- [Saved data entries]:

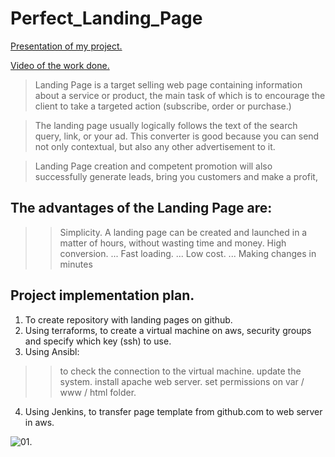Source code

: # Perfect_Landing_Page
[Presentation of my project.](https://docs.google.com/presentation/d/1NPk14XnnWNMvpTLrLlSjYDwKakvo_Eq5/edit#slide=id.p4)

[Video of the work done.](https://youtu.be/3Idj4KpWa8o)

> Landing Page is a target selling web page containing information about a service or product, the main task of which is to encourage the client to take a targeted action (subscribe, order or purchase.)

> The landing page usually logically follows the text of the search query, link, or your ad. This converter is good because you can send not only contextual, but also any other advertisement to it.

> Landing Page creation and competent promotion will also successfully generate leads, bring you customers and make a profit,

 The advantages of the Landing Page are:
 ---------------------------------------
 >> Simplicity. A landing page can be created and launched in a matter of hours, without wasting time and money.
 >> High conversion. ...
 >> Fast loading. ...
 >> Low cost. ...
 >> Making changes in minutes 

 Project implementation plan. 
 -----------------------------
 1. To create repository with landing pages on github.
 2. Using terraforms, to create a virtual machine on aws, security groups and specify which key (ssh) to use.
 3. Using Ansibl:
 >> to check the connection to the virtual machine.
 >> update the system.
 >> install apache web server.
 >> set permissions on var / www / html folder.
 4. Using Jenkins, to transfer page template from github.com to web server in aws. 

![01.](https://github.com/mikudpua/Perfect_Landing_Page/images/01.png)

---

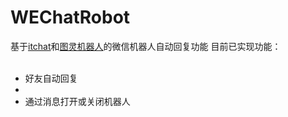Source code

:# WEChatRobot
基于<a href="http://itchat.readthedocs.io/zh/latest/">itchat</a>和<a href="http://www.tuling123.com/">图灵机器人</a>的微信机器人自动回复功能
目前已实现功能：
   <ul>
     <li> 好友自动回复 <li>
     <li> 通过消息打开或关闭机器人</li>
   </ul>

- [TASK TO CARRY OUT]:
From the entries, report each line that includes the word "github".

- [SOLUTION BELOW]:
 1. To create repository with landing pages on github.
 4. Using Jenkins, to transfer page template from github.com to web server in aws. 
![01.](https://github.com/mikudpua/Perfect_Landing_Page/images/01.png)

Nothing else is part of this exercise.